-- TASK STATEMENT --
Could you print each of the records below exactly?

---- DATA FOR THIS TASK

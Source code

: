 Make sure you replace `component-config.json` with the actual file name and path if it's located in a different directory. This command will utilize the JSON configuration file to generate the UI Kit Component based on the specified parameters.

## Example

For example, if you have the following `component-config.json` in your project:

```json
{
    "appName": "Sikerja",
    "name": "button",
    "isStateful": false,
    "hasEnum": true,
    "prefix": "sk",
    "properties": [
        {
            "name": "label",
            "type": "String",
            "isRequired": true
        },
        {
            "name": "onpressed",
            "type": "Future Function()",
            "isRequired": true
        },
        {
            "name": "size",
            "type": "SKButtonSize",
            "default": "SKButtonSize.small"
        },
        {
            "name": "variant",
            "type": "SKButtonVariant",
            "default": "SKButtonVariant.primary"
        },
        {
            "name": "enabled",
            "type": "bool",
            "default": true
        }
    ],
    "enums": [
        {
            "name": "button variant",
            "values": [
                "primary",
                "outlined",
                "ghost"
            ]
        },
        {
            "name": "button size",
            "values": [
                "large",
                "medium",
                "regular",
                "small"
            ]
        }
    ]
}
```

--------

-- RESPONSE TO THIS TASK --
Source code

: Make sure you replace `component-config.json` with the actual file name and path if it's located in a different directory. This command will utilize the JSON configuration file to generate the UI Kit Component based on the specified parameters.

## Example

For example, if you have the following `component-config.json` in your project:

```json
{
    "appName": "Sikerja",
    "name": "button",
    "isStateful": false,
    "hasEnum": true,
    "prefix": "sk",
    "properties": [
        {
            "name": "label",
            "type": "String",
            "isRequired": true
        },
        {
            "name": "onpressed",
            "type": "Future Function()",
            "isRequired": true
        },
        {
            "name": "size",
            "type": "SKButtonSize",
            "default": "SKButtonSize.small"
        },
        {
            "name": "variant",
            "type": "SKButtonVariant",
            "default": "SKButtonVariant.primary"
        },
        {
            "name": "enabled",
            "type": "bool",
            "default": true
        }
    ],
    "enums": [
        {
            "name": "button variant",
            "values": [
                "primary",
                "outlined",
                "ghost"
            ]
        },
        {
            "name": "button size",
            "values": [
                "large",
                "medium",
                "regular",
                "small"
            ]
        }
    ]
}
```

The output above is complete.